### Given records
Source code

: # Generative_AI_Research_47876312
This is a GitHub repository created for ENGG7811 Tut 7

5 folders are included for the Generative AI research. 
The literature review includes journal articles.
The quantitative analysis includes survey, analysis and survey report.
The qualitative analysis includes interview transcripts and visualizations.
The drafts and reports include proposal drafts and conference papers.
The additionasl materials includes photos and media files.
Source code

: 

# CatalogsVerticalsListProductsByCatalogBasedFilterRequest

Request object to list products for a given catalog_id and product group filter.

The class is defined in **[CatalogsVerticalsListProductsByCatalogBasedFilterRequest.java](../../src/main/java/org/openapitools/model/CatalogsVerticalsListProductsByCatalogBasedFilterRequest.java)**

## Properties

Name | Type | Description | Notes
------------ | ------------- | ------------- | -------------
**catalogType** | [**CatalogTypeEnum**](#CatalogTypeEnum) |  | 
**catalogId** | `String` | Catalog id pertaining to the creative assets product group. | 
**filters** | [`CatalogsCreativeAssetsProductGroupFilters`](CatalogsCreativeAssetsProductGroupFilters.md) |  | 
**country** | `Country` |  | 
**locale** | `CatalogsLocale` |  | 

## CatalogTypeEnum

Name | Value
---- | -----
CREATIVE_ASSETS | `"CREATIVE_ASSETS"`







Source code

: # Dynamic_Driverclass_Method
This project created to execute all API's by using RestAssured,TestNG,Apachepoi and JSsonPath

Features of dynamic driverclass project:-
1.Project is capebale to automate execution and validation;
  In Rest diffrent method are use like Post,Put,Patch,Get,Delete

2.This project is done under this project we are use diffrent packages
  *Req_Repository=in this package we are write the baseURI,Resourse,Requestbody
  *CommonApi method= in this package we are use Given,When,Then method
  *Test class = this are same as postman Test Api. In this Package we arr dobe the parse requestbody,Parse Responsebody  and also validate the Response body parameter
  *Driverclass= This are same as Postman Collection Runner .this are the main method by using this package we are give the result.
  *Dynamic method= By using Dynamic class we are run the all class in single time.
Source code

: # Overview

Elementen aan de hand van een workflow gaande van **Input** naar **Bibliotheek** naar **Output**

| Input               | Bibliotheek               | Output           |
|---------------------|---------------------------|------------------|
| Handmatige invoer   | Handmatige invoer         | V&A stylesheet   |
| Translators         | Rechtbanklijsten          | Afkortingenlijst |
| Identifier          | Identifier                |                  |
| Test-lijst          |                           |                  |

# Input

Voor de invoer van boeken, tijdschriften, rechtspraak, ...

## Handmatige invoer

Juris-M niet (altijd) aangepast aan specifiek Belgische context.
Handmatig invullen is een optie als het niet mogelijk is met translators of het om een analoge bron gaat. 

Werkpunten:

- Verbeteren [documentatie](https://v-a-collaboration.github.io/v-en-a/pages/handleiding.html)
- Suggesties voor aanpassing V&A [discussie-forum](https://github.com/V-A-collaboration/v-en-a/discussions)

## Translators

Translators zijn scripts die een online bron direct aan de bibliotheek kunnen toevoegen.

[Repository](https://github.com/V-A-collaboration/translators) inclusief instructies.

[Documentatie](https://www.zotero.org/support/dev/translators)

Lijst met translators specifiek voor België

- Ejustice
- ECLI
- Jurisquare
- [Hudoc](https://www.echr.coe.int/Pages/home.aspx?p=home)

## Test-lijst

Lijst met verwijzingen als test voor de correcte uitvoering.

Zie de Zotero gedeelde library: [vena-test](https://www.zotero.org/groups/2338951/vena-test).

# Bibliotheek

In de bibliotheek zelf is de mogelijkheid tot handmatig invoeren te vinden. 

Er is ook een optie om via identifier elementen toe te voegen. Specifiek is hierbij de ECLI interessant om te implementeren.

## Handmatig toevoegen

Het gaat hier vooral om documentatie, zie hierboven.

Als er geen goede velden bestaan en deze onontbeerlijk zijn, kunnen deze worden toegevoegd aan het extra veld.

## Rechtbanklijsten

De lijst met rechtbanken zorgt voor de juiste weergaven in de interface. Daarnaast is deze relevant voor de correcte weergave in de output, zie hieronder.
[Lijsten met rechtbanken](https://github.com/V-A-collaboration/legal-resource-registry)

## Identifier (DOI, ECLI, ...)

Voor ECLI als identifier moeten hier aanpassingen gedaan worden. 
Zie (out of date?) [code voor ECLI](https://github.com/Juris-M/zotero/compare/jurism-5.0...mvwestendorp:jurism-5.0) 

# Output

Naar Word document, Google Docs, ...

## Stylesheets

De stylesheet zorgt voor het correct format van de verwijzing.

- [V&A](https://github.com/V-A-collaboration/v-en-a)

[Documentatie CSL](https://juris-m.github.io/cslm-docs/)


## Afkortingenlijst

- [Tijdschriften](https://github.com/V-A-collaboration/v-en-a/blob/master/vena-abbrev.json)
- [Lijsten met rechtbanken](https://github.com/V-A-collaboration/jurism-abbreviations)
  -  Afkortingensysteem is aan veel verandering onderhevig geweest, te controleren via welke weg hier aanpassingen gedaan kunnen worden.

### To do
Each entry is to be given again, exactly as it stands.

### Answer for the task
Source code

: # Generative_AI_Research_47876312
This is a GitHub repository created for ENGG7811 Tut 7

5 folders are included for the Generative AI research. 
The literature review includes journal articles.
The quantitative analysis includes survey, analysis and survey report.
The qualitative analysis includes interview transcripts and visualizations.
The drafts and reports include proposal drafts and conference papers.
The additionasl materials includes photos and media files.
Source code

: 

# CatalogsVerticalsListProductsByCatalogBasedFilterRequest

Request object to list products for a given catalog_id and product group filter.

The class is defined in **[CatalogsVerticalsListProductsByCatalogBasedFilterRequest.java](../../src/main/java/org/openapitools/model/CatalogsVerticalsListProductsByCatalogBasedFilterRequest.java)**

## Properties

Name | Type | Description | Notes
------------ | ------------- | ------------- | -------------
**catalogType** | [**CatalogTypeEnum**](#CatalogTypeEnum) |  | 
**catalogId** | `String` | Catalog id pertaining to the creative assets product group. | 
**filters** | [`CatalogsCreativeAssetsProductGroupFilters`](CatalogsCreativeAssetsProductGroupFilters.md) |  | 
**country** | `Country` |  | 
**locale** | `CatalogsLocale` |  | 

## CatalogTypeEnum

Name | Value
---- | -----
CREATIVE_ASSETS | `"CREATIVE_ASSETS"`







Source code

: # Dynamic_Driverclass_Method
This project created to execute all API's by using RestAssured,TestNG,Apachepoi and JSsonPath

Features of dynamic driverclass project:-
1.Project is capebale to automate execution and validation;
  In Rest diffrent method are use like Post,Put,Patch,Get,Delete

2.This project is done under this project we are use diffrent packages
  *Req_Repository=in this package we are write the baseURI,Resourse,Requestbody
  *CommonApi method= in this package we are use Given,When,Then method
  *Test class = this are same as postman Test Api. In this Package we arr dobe the parse requestbody,Parse Responsebody  and also validate the Response body parameter
  *Driverclass= This are same as Postman Collection Runner .this are the main method by using this package we are give the result.
  *Dynamic method= By using Dynamic class we are run the all class in single time.
Source code

: # Overview

Elementen aan de hand van een workflow gaande van **Input** naar **Bibliotheek** naar **Output**

| Input               | Bibliotheek               | Output           |
|---------------------|---------------------------|------------------|
| Handmatige invoer   | Handmatige invoer         | V&A stylesheet   |
| Translators         | Rechtbanklijsten          | Afkortingenlijst |
| Identifier          | Identifier                |                  |
| Test-lijst          |                           |                  |

# Input

Voor de invoer van boeken, tijdschriften, rechtspraak, ...

## Handmatige invoer

Juris-M niet (altijd) aangepast aan specifiek Belgische context.
Handmatig invullen is een optie als het niet mogelijk is met translators of het om een analoge bron gaat. 

Werkpunten:

- Verbeteren [documentatie](https://v-a-collaboration.github.io/v-en-a/pages/handleiding.html)
- Suggesties voor aanpassing V&A [discussie-forum](https://github.com/V-A-collaboration/v-en-a/discussions)

## Translators

Translators zijn scripts die een online bron direct aan de bibliotheek kunnen toevoegen.

[Repository](https://github.com/V-A-collaboration/translators) inclusief instructies.

[Documentatie](https://www.zotero.org/support/dev/translators)

Lijst met translators specifiek voor België

- Ejustice
- ECLI
- Jurisquare
- [Hudoc](https://www.echr.coe.int/Pages/home.aspx?p=home)

## Test-lijst

Lijst met verwijzingen als test voor de correcte uitvoering.

Zie de Zotero gedeelde library: [vena-test](https://www.zotero.org/groups/2338951/vena-test).

# Bibliotheek

In de bibliotheek zelf is de mogelijkheid tot handmatig invoeren te vinden. 

Er is ook een optie om via identifier elementen toe te voegen. Specifiek is hierbij de ECLI interessant om te implementeren.

## Handmatig toevoegen

Het gaat hier vooral om documentatie, zie hierboven.

Als er geen goede velden bestaan en deze onontbeerlijk zijn, kunnen deze worden toegevoegd aan het extra veld.

## Rechtbanklijsten

De lijst met rechtbanken zorgt voor de juiste weergaven in de interface. Daarnaast is deze relevant voor de correcte weergave in de output, zie hieronder.
[Lijsten met rechtbanken](https://github.com/V-A-collaboration/legal-resource-registry)

## Identifier (DOI, ECLI, ...)

Voor ECLI als identifier moeten hier aanpassingen gedaan worden. 
Zie (out of date?) [code voor ECLI](https://github.com/Juris-M/zotero/compare/jurism-5.0...mvwestendorp:jurism-5.0) 

# Output

Naar Word document, Google Docs, ...

## Stylesheets

De stylesheet zorgt voor het correct format van de verwijzing.

- [V&A](https://github.com/V-A-collaboration/v-en-a)

[Documentatie CSL](https://juris-m.github.io/cslm-docs/)


## Afkortingenlijst

- [Tijdschriften](https://github.com/V-A-collaboration/v-en-a/blob/master/vena-abbrev.json)
- [Lijsten met rechtbanken](https://github.com/V-A-collaboration/jurism-abbreviations)
  -  Afkortingensysteem is aan veel verandering onderhevig geweest, te controleren via welke weg hier aanpassingen gedaan kunnen worden.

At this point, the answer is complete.